Example Problem: Let us understand Heavy-light decomposition (HLD) with the help of below example.
Suppose we have an unbalanced tree (not necessarily a Binary Tree) of n nodes, and we have to perform operations on the tree to answer a number of queries, each can be of one of the two types:
- change(a, b): Update weight of the ath edge to b.
- maxEdge(a, b): Print the maximum edge weight on the path from node a to node b. For example maxEdge(5, 10) should print 25.
Assume that nodes are numbered from 1 to n. There must be n-1 edges. Edge weights are natural numbers. Also assume that both type of queries are interspersed (approximately equal in number), and hence no type can be sidelined to compromise on complexity.
Simple Solution: A Simple solution is to traverse the complete tree for any query. Time complexity of every query in this solution is O(n).
Upon careful observation of the two operations, we realize that we have seen them somewhere. Eureka! Segment Trees. A Segment Tree can be used to perform both types in O(log(n)). But wait! A Segment Tree can be built from a one-dimensional array / chain (set of nodes linked one after another), and what we have here is a tree. So, can we reduce the tree to chains?
The HLD based solution discussed in the post takes O(log2(n)) for maxEdge() and O(log n) for change().
HLD of a rooted tree is a method of decomposing the vertices of the tree into disjoint chains (no two chains share a node), to achieve important asymptotic time bounds for certain problems involving trees.
HLD can also be seen as ‘coloring’ of the tree’s edges. The ‘Heavy-Light’ comes from the way we segregate edges. We use size of the subtrees rooted at the nodes as our criteria.
An edge is heavy if size(v) > size(u) where u is any sibling of v. If they come out to be equal, we pick any one such v as special.
change(u, v) operation:
Since Segment Tree is used as underlying data structure to represent individual chains, change is done using update of segment tree. So the time complexity of change operation is O(Log n).
maxEdge(u, v) operation:
- We first find LCA of two nodes. Say node u is 11 and node v is 9. Their LCA is node 1.
- Then we crawl up the tree from node u to the lca. If node u and lca belong to the same chain, we find the maximum from the range that represents the edges between them using segment tree. Else, we find the maximum from the chain to which u belongs, then change chains and repeat while we are not in the same chain.
- We repeat the same step (as step 2) from v to lca and return maximum of two weights.
As per our example above, let’s take u as node 11 and v as node 9. LCA is node 1. We move from node 11 to node 1, and we change chains once. When we change chains, we shift from our queried node to the parent of head of the chain to which it belongs (11 changes to 8 here). Similarly node 9 to node 3 queried (including the light edge), and chain changed (node changed to 1).
Time Complexity of maxEdge is O(log2(n)).
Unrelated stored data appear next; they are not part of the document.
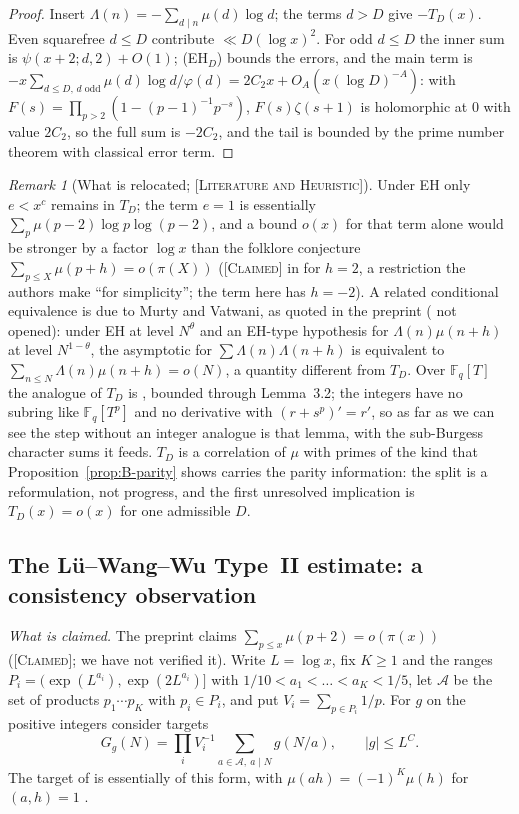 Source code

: \documentclass[11pt]{amsart}
\theoremstyle{definition}
\theoremstyle{remark}
\newtheorem{remark}[theorem]{Remark}
\newcommand{\lbl}[1]{\textup{\textsc{[#1]}}}
\begin{document}
\begin{proof}
Insert $\Lambda(n)=-\sum_{d\mid n}\mu(d)\log d$; the terms $d>D$ give $-T_D(x)$.
Even squarefree $d\le D$ contribute $\ll D(\log x)^2$. For odd $d\le D$ the inner
sum is $\psi(x+2;d,2)+O(1)$; (EH$_D$) bounds the errors, and the main term is
$-x\sum_{d\le D,\,d\text{ odd}}\mu(d)\log d/\varphi(d)=2C_2x+O_A(x(\log D)^{-A})$:
with $F(s)=\prod_{p>2}(1-(p-1)^{-1}p^{-s})$, $F(s)\zeta(s+1)$ is holomorphic at $0$
with value $2C_2$, so the full sum is $-2C_2$, and the tail is bounded by the
prime number theorem with classical error term.
\end{proof}

\begin{remark}[What is relocated; \lbl{Literature and Heuristic}]\label{rem:ss-transfer}
Under EH only $e<x^{c}$ remains in $T_D$; the term $e=1$ is essentially
$\sum_p\mu(p-2)\log p\log(p-2)$, and a bound $o(x)$ for that term alone would be
stronger by a factor $\log x$ than the folklore conjecture $\sum_{p\le X}\mu(p+h)=o(\pi(X))$
\cite[p.~1]{Li21} (\lbl{Claimed} in \cite{LWW26} for $h=2$, a restriction the authors make
``for simplicity''; the term here has $h=-2$). A related conditional equivalence is due to Murty and
Vatwani, as quoted in the preprint \cite[Theorem~3, p.~3]{Can26} (\cite{MV17} not opened):
under EH at level $N^{\theta}$ and an EH-type hypothesis for
$\Lambda(n)\mu(n+h)$ at level $N^{1-\theta}$, the asymptotic for
$\sum\Lambda(n)\Lambda(n+h)$ is equivalent to $\sum_{n\le N}\Lambda(n)\mu(n+h)=o(N)$, a
quantity different from $T_D$.
Over $\mathbb F_q[T]$ the analogue of $T_D$ is \cite[(6.22)]{SS19}, bounded
through Lemma~3.2; the integers have no subring like $\mathbb F_q[T^p]$ and no
derivative with $(r+s^p)'=r'$, so as far as we can see the step without an
integer analogue is that lemma, with the sub-Burgess character sums it feeds.
$T_D$ is a correlation of $\mu$ with primes of the kind that
Proposition~\ref{prop:B-parity} shows carries the parity information: the
split is a reformulation, not progress, and the first unresolved implication is
$T_D(x)=o(x)$ for one admissible $D$.
\end{remark}

\subsection{The L\"u--Wang--Wu Type~II estimate: a consistency observation}\label{subsec:lww-transfer}
\emph{What is claimed.} The preprint \cite{LWW26} claims
$\sum_{p\le x}\mu(p+2)=o(\pi(x))$ (\lbl{Claimed}; we have not verified it).
Write $L=\log x$, fix $K\ge1$ and the ranges
$P_i=(\exp(L^{a_i}),\exp(2L^{a_i})]$ with $1/10<a_1<\dots<a_K<1/5$, let
$\mathcal A$ be the set of products $p_1\cdots p_K$ with $p_i\in P_i$, and put
$V_i=\sum_{p\in P_i}1/p$. For $g$ on the positive integers consider targets
\[G_g(N)=\prod_iV_i^{-1}\sum_{a\in\mathcal A,\ a\mid N}g(N/a),\qquad |g|\le L^{C}.\]
The target of \cite{LWW26} is essentially of this form, with
$\mu(ah)=(-1)^K\mu(h)$ for $(a,h)=1$ \cite[p.~15]{LWW26}.
\end{document}
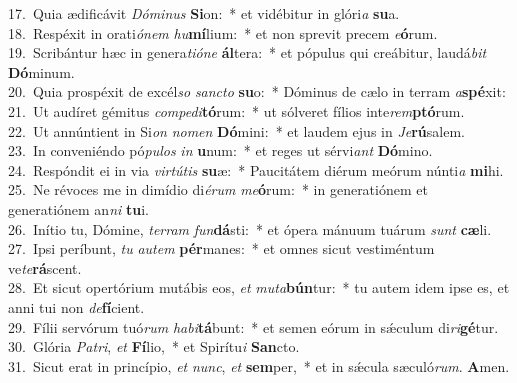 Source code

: {17.~}Quia ædificávit \textit{Dó}\textit{mi}\textit{nus} \textbf{Si}on:~* et vidébitur in glóri\textit{a} \textbf{su}a.\\
{18.~}Respéxit in orati\textit{ó}\textit{nem} \textit{hu}\textbf{mí}lium:~* et non sprevit precem \textit{e}\textbf{ó}rum.\\
{19.~}Scribántur hæc in genera\textit{ti}\textit{ó}\textit{ne} \textbf{ál}tera:~* et pópulus qui creábitur, laudá\textit{bit} \textbf{Dó}minum.\\
{20.~}Quia prospéxit de excél\textit{so} \textit{san}\textit{cto} \textbf{su}o:~* Dóminus de cælo in terram \textit{a}\textbf{spé}xit:\\
{21.~}Ut audíret gémitus \textit{com}\textit{pe}\textit{di}\textbf{tó}rum:~* ut sólveret fílios inte\textit{rem}\textbf{ptó}rum.\\
{22.~}Ut annúntient in Si\textit{on} \textit{no}\textit{men} \textbf{Dó}mini:~* et laudem ejus in \textit{Je}\textbf{rú}salem.\\
{23.~}In conveniéndo pó\textit{pu}\textit{los} \textit{in} \textbf{u}num:~* et reges ut sérvi\textit{ant} \textbf{Dó}mino.\\
{24.~}Respóndit ei in via \textit{vir}\textit{tú}\textit{tis} \textbf{su}æ:~* Paucitátem diérum meórum núnti\textit{a} \textbf{mi}hi.\\
{25.~}Ne révoces me in dimídio di\textit{é}\textit{rum} \textit{me}\textbf{ó}rum:~* in generatiónem et generatiónem an\textit{ni} \textbf{tu}i.\\
{26.~}Inítio tu, Dómine, \textit{ter}\textit{ram} \textit{fun}\textbf{dá}sti:~* et ópera mánuum tuárum \textit{sunt} \textbf{cæ}li.\\
{27.~}Ipsi períbunt, \textit{tu} \textit{au}\textit{tem} \textbf{pér}manes:~* et omnes sicut vestiméntum ve\textit{te}\textbf{rá}scent.\\
{28.~}Et sicut opertórium mutábis eos, \textit{et} \textit{mu}\textit{ta}\textbf{bún}tur:~* tu autem idem ipse es, et anni tui non \textit{de}\textbf{fí}cient.\\
{29.~}Fílii servórum tuó\textit{rum} \textit{ha}\textit{bi}\textbf{tá}bunt:~* et semen eórum in sǽculum di\textit{ri}\textbf{gé}tur.\\
{30.~}Glória \textit{Pa}\textit{tri}, \textit{et} \textbf{Fí}lio,~* et Spirítu\textit{i} \textbf{San}cto.\\
{31.~}Sicut erat in princípio, \textit{et} \textit{nunc}, \textit{et} \textbf{sem}per,~* et in sǽcula sæculó\textit{rum}. \textbf{A}men.\\
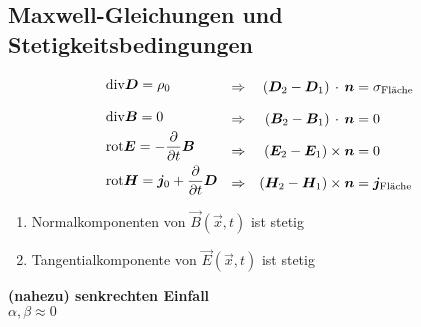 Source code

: 
\subsection{Maxwell-Gleichungen und Stetigkeitsbedingungen}

\begin{comment}%
\begin{align*}
\tx{div} \vec{D} = \rho_0 \quad &\Rightarrow \quad \left(\vec{D}_2 - \vec{D}_1\right) \cdot \vec{n} = \sigma_{\tx{Fläche}}\\[5pt]
\tx{div} \vec{B} = 0 \quad &\Rightarrow \quad \left(\vec{B}_2 - \vec{B}_1\right) \cdot \vec{n} = 0\\
\tx{rot} \vec{E} = - \prt{}{t} \vec{B} \quad &\Rightarrow \quad \left(\vec{E}_2 - \vec{E}_1\right) \times \vec{n} = 0\\
\tx{rot} \vec{H} = \vec{j}_0 + \prt{}{t} \vec{D} \quad &\Rightarrow \quad \left(\vec{H}_2 - \vec{H}_1\right) \times \vec{n} = \vec{j}_{\tx{Fläche}}
\end{align*}
\end{comment}
\begin{equation*}
\begin{split}
&\textrm{div} \bm{D} = \rho_0 \\[8pt]
&\textrm{div} \bm{B} = 0 \\
&\textrm{rot} \bm{E} = - \frac{\partial }{\partial t} \bm{B} \\
&\textrm{rot} \bm{H} = \bm{j}_0 + \frac{\partial }{\partial t} \bm{D}
\end{split}
\begin{split}
\quad \Rightarrow \quad \\[8pt]
\quad \Rightarrow \quad \\[8pt]
\quad \Rightarrow \quad \\[8pt]
\quad \Rightarrow \quad 
\end{split}
\begin{split}
\left(\bm{D}_2 - \bm{D}_1\right) \, \cdot \, \bm{n} &= \sigma_{\textrm{Fläche}} \\[8pt]
\left(\bm{B}_2 - \bm{B}_1\right) \, \cdot \, \bm{n} &= 0 \\[8pt]
\left(\bm{E}_2 - \bm{E}_1\right) \times \bm{n} &= 0 \\[8pt]
\left(\bm{H}_2 - \bm{H}_1\right) \times \bm{n} &= \bm{j}_{\textrm{Fläche}}
\end{split}
\end{equation*}
\begin{enumerate}[$ \Rightarrow $]
	\item Normalkomponenten von $ \vec{B}(\vec{x},t) $ ist stetig
	\item Tangentialkomponente von $ \vec{E}(\vec{x},t) $ ist stetig
\end{enumerate}
\textbf{(nahezu) senkrechten Einfall}\\
$ \alpha,\beta \approx 0 $\\

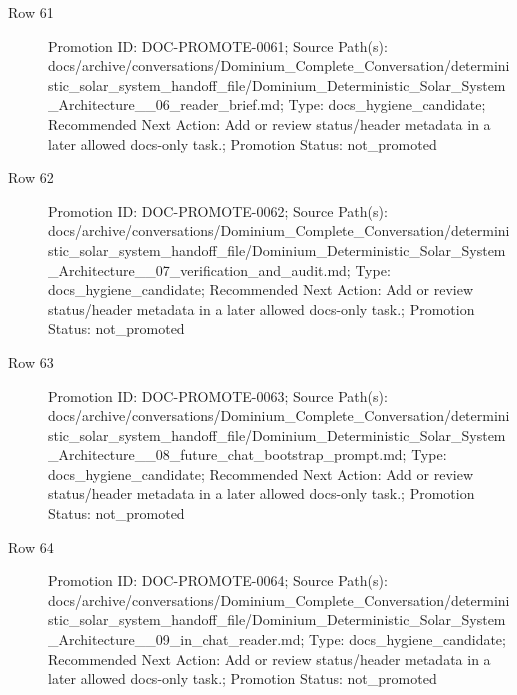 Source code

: \documentclass[9pt,a4paper,openany]{book}
\begin{document}
\begin{description}
\item[Row 61] Promotion ID: DOC-\allowbreak{}PROMOTE-\allowbreak{}0061; Source Path(s): docs/\allowbreak{}archive/\allowbreak{}conversations/\allowbreak{}Dominium\_\allowbreak{}Complete\_\allowbreak{}Conversation/\allowbreak{}deterministic\_\allowbreak{}solar\_\allowbreak{}system\_\allowbreak{}handoff\_\allowbreak{}file/\allowbreak{}Dominium\_\allowbreak{}Deterministic\_\allowbreak{}Solar\_\allowbreak{}System\_\allowbreak{}Architecture\_\allowbreak{}\_\allowbreak{}06\_\allowbreak{}reader\_\allowbreak{}brief.\allowbreak{}md; Type: docs\_\allowbreak{}hygiene\_\allowbreak{}candidate; Recommended Next Action: Add or review status/\allowbreak{}header metadata in a later allowed docs-\allowbreak{}only task.\allowbreak{}; Promotion Status: not\_\allowbreak{}promoted
\item[Row 62] Promotion ID: DOC-\allowbreak{}PROMOTE-\allowbreak{}0062; Source Path(s): docs/\allowbreak{}archive/\allowbreak{}conversations/\allowbreak{}Dominium\_\allowbreak{}Complete\_\allowbreak{}Conversation/\allowbreak{}deterministic\_\allowbreak{}solar\_\allowbreak{}system\_\allowbreak{}handoff\_\allowbreak{}file/\allowbreak{}Dominium\_\allowbreak{}Deterministic\_\allowbreak{}Solar\_\allowbreak{}System\_\allowbreak{}Architecture\_\allowbreak{}\_\allowbreak{}07\_\allowbreak{}verification\_\allowbreak{}and\_\allowbreak{}audit.\allowbreak{}md; Type: docs\_\allowbreak{}hygiene\_\allowbreak{}candidate; Recommended Next Action: Add or review status/\allowbreak{}header metadata in a later allowed docs-\allowbreak{}only task.\allowbreak{}; Promotion Status: not\_\allowbreak{}promoted
\item[Row 63] Promotion ID: DOC-\allowbreak{}PROMOTE-\allowbreak{}0063; Source Path(s): docs/\allowbreak{}archive/\allowbreak{}conversations/\allowbreak{}Dominium\_\allowbreak{}Complete\_\allowbreak{}Conversation/\allowbreak{}deterministic\_\allowbreak{}solar\_\allowbreak{}system\_\allowbreak{}handoff\_\allowbreak{}file/\allowbreak{}Dominium\_\allowbreak{}Deterministic\_\allowbreak{}Solar\_\allowbreak{}System\_\allowbreak{}Architecture\_\allowbreak{}\_\allowbreak{}08\_\allowbreak{}future\_\allowbreak{}chat\_\allowbreak{}bootstrap\_\allowbreak{}prompt.\allowbreak{}md; Type: docs\_\allowbreak{}hygiene\_\allowbreak{}candidate; Recommended Next Action: Add or review status/\allowbreak{}header metadata in a later allowed docs-\allowbreak{}only task.\allowbreak{}; Promotion Status: not\_\allowbreak{}promoted
\item[Row 64] Promotion ID: DOC-\allowbreak{}PROMOTE-\allowbreak{}0064; Source Path(s): docs/\allowbreak{}archive/\allowbreak{}conversations/\allowbreak{}Dominium\_\allowbreak{}Complete\_\allowbreak{}Conversation/\allowbreak{}deterministic\_\allowbreak{}solar\_\allowbreak{}system\_\allowbreak{}handoff\_\allowbreak{}file/\allowbreak{}Dominium\_\allowbreak{}Deterministic\_\allowbreak{}Solar\_\allowbreak{}System\_\allowbreak{}Architecture\_\allowbreak{}\_\allowbreak{}09\_\allowbreak{}in\_\allowbreak{}chat\_\allowbreak{}reader.\allowbreak{}md; Type: docs\_\allowbreak{}hygiene\_\allowbreak{}candidate; Recommended Next Action: Add or review status/\allowbreak{}header metadata in a later allowed docs-\allowbreak{}only task.\allowbreak{}; Promotion Status: not\_\allowbreak{}promoted

\end{description}
\end{document}
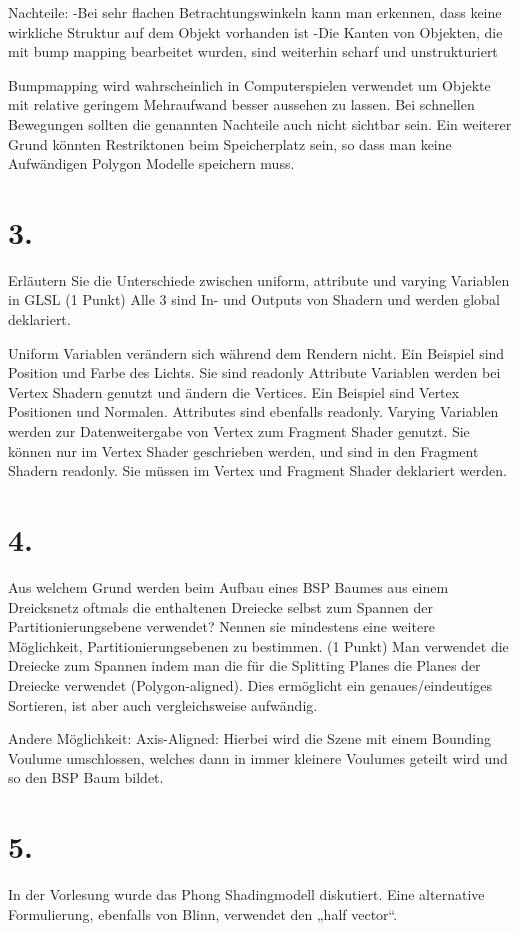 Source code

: \documentclass[12pt]{scrreprt}
\begin{document}
Nachteile:
-Bei sehr flachen Betrachtungswinkeln kann man erkennen, dass keine wirkliche Struktur auf dem Objekt vorhanden ist
-Die Kanten von Objekten, die mit bump mapping bearbeitet wurden, sind weiterhin scharf und unstrukturiert

Bumpmapping wird wahrscheinlich in Computerspielen verwendet um Objekte mit relative geringem Mehraufwand besser aussehen zu lassen. Bei schnellen Bewegungen sollten die genannten Nachteile auch nicht sichtbar sein. Ein weiterer Grund könnten Restriktonen beim Speicherplatz sein, so dass man keine Aufwändigen Polygon Modelle speichern muss.

\section*{3.}
Erläutern Sie die Unterschiede zwischen uniform, attribute und varying Variablen in GLSL (1 Punkt)
Alle 3 sind In- und Outputs von Shadern und werden global deklariert.

Uniform Variablen verändern sich während dem Rendern nicht. Ein Beispiel sind Position und Farbe des Lichts. Sie sind readonly
Attribute Variablen werden bei Vertex Shadern genutzt und ändern die Vertices. Ein Beispiel sind Vertex Positionen und Normalen. Attributes sind ebenfalls readonly.
Varying Variablen werden zur Datenweitergabe von Vertex zum Fragment Shader genutzt. Sie können nur im Vertex Shader geschrieben werden, und sind in den Fragment Shadern readonly. Sie müssen im Vertex und Fragment Shader deklariert werden.

\section*{4.}
Aus welchem Grund werden beim Aufbau eines BSP Baumes aus einem Dreicksnetz oftmals die enthaltenen Dreiecke selbst zum Spannen der Partitionierungsebene verwendet? Nennen sie mindestens eine weitere Möglichkeit, Partitionierungsebenen zu bestimmen. (1 Punkt)
Man verwendet die Dreiecke zum Spannen indem man die für die Splitting Planes die Planes der Dreiecke verwendet (Polygon-aligned). Dies ermöglicht ein genaues/eindeutiges Sortieren, ist aber auch vergleichsweise aufwändig.

Andere Möglichkeit: Axis-Aligned: Hierbei wird die Szene mit einem Bounding Voulume umschlossen, welches dann in immer kleinere Voulumes geteilt wird und so den BSP Baum bildet.

\section*{5.}
In der Vorlesung wurde das Phong Shadingmodell diskutiert. Eine alternative Formulierung, ebenfalls von Blinn, verwendet den „half vector“.
\end{document}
Querying maximum of a chain takes O(log(n)) time as chains are represented using Segment Tree and there are at-most O(log(n)) chains.
How is the number of chains O(log(n))?
All chains are connected by a light edge (see above examples). So the number of chains is bounded by number of light edges on any path. If we follow a light edge from the root, the subtree rooted at the resulting vertex has at most n/2 size. If we repeat, we land at a vertex with subtree size at most n/4, and so on. We conclude that number of light edges on any path from root to leaf is at most log(n) (Source: wcipeg)
The main idea of Heavy Light Decomposition of a unbalanced tree is to club vertices of long (or heavy) paths together in chains so that these linear chains can be queried in O(Log n) time using a data structure like Segment Tree.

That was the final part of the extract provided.